DATASET:

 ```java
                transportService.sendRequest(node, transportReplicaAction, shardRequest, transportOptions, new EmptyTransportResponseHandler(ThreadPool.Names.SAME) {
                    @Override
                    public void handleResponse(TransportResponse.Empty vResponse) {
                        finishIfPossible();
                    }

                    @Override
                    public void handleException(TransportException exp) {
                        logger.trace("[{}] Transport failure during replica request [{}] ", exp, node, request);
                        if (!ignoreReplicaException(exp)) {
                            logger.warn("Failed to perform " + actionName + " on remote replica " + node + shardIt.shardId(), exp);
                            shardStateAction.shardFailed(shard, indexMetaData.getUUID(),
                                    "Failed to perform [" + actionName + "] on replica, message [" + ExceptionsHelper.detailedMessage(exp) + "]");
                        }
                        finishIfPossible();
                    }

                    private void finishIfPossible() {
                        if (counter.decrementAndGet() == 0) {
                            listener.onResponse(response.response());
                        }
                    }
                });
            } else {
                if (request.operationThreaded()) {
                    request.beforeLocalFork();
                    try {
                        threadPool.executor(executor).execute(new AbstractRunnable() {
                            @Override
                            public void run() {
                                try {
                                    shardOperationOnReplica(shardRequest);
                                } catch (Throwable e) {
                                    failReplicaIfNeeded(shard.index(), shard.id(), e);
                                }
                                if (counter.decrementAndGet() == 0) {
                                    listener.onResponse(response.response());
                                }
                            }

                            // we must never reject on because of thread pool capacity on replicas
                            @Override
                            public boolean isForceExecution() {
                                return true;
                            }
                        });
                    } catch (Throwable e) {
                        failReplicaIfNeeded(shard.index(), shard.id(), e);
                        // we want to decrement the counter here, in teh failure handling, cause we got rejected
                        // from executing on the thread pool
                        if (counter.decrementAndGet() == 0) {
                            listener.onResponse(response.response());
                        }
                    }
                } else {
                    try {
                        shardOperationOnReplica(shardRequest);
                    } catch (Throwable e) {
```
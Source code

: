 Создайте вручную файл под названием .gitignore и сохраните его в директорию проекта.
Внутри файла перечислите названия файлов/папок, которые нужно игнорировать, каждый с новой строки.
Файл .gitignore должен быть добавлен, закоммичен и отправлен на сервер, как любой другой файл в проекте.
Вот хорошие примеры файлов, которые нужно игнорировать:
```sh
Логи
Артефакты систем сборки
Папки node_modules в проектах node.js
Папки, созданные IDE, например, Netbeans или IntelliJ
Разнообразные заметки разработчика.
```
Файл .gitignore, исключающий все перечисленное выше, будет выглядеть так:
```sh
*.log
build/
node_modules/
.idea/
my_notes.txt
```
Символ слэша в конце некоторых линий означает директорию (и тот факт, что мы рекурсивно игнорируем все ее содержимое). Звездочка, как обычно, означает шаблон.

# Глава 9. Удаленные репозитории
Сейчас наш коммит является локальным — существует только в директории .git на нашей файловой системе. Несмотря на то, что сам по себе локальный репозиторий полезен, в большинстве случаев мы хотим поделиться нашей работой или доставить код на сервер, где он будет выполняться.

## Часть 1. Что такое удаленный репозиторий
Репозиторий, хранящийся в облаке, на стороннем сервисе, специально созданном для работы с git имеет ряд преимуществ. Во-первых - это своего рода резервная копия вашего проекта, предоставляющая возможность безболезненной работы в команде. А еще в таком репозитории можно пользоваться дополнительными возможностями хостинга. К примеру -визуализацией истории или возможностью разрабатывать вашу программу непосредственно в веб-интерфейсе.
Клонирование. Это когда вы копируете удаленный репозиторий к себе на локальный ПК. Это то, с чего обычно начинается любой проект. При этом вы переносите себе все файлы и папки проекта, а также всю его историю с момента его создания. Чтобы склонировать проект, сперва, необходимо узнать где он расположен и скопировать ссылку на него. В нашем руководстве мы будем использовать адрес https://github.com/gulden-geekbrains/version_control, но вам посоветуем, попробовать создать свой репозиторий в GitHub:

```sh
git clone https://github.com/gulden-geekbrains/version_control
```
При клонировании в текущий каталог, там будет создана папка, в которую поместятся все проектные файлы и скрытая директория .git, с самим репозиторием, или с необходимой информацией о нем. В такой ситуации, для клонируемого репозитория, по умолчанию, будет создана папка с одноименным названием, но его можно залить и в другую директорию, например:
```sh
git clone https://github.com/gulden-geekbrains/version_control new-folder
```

EXERCISE AIM: Write all the entries out again exactly as they are.

OUTPUT FOR THIS EXERCISE:
 ```java
                transportService.sendRequest(node, transportReplicaAction, shardRequest, transportOptions, new EmptyTransportResponseHandler(ThreadPool.Names.SAME) {
                    @Override
                    public void handleResponse(TransportResponse.Empty vResponse) {
                        finishIfPossible();
                    }

                    @Override
                    public void handleException(TransportException exp) {
                        logger.trace("[{}] Transport failure during replica request [{}] ", exp, node, request);
                        if (!ignoreReplicaException(exp)) {
                            logger.warn("Failed to perform " + actionName + " on remote replica " + node + shardIt.shardId(), exp);
                            shardStateAction.shardFailed(shard, indexMetaData.getUUID(),
                                    "Failed to perform [" + actionName + "] on replica, message [" + ExceptionsHelper.detailedMessage(exp) + "]");
                        }
                        finishIfPossible();
                    }

                    private void finishIfPossible() {
                        if (counter.decrementAndGet() == 0) {
                            listener.onResponse(response.response());
                        }
                    }
                });
            } else {
                if (request.operationThreaded()) {
                    request.beforeLocalFork();
                    try {
                        threadPool.executor(executor).execute(new AbstractRunnable() {
                            @Override
                            public void run() {
                                try {
                                    shardOperationOnReplica(shardRequest);
                                } catch (Throwable e) {
                                    failReplicaIfNeeded(shard.index(), shard.id(), e);
                                }
                                if (counter.decrementAndGet() == 0) {
                                    listener.onResponse(response.response());
                                }
                            }

                            // we must never reject on because of thread pool capacity on replicas
                            @Override
                            public boolean isForceExecution() {
                                return true;
                            }
                        });
                    } catch (Throwable e) {
                        failReplicaIfNeeded(shard.index(), shard.id(), e);
                        // we want to decrement the counter here, in teh failure handling, cause we got rejected
                        // from executing on the thread pool
                        if (counter.decrementAndGet() == 0) {
                            listener.onResponse(response.response());
                        }
                    }
                } else {
                    try {
                        shardOperationOnReplica(shardRequest);
                    } catch (Throwable e) {
```
Source code

: Создайте вручную файл под названием .gitignore и сохраните его в директорию проекта.
Внутри файла перечислите названия файлов/папок, которые нужно игнорировать, каждый с новой строки.
Файл .gitignore должен быть добавлен, закоммичен и отправлен на сервер, как любой другой файл в проекте.
Вот хорошие примеры файлов, которые нужно игнорировать:
```sh
Логи
Артефакты систем сборки
Папки node_modules в проектах node.js
Папки, созданные IDE, например, Netbeans или IntelliJ
Разнообразные заметки разработчика.
```
Файл .gitignore, исключающий все перечисленное выше, будет выглядеть так:
```sh
*.log
build/
node_modules/
.idea/
my_notes.txt
```
Символ слэша в конце некоторых линий означает директорию (и тот факт, что мы рекурсивно игнорируем все ее содержимое). Звездочка, как обычно, означает шаблон.

# Глава 9. Удаленные репозитории
Сейчас наш коммит является локальным — существует только в директории .git на нашей файловой системе. Несмотря на то, что сам по себе локальный репозиторий полезен, в большинстве случаев мы хотим поделиться нашей работой или доставить код на сервер, где он будет выполняться.

## Часть 1. Что такое удаленный репозиторий
Репозиторий, хранящийся в облаке, на стороннем сервисе, специально созданном для работы с git имеет ряд преимуществ. Во-первых - это своего рода резервная копия вашего проекта, предоставляющая возможность безболезненной работы в команде. А еще в таком репозитории можно пользоваться дополнительными возможностями хостинга. К примеру -визуализацией истории или возможностью разрабатывать вашу программу непосредственно в веб-интерфейсе.
Клонирование. Это когда вы копируете удаленный репозиторий к себе на локальный ПК. Это то, с чего обычно начинается любой проект. При этом вы переносите себе все файлы и папки проекта, а также всю его историю с момента его создания. Чтобы склонировать проект, сперва, необходимо узнать где он расположен и скопировать ссылку на него. В нашем руководстве мы будем использовать адрес https://github.com/gulden-geekbrains/version_control, но вам посоветуем, попробовать создать свой репозиторий в GitHub:

```sh
git clone https://github.com/gulden-geekbrains/version_control
```
При клонировании в текущий каталог, там будет создана папка, в которую поместятся все проектные файлы и скрытая директория .git, с самим репозиторием, или с необходимой информацией о нем. В такой ситуации, для клонируемого репозитория, по умолчанию, будет создана папка с одноименным названием, но его можно залить и в другую директорию, например:
```sh
git clone https://github.com/gulden-geekbrains/version_control new-folder
```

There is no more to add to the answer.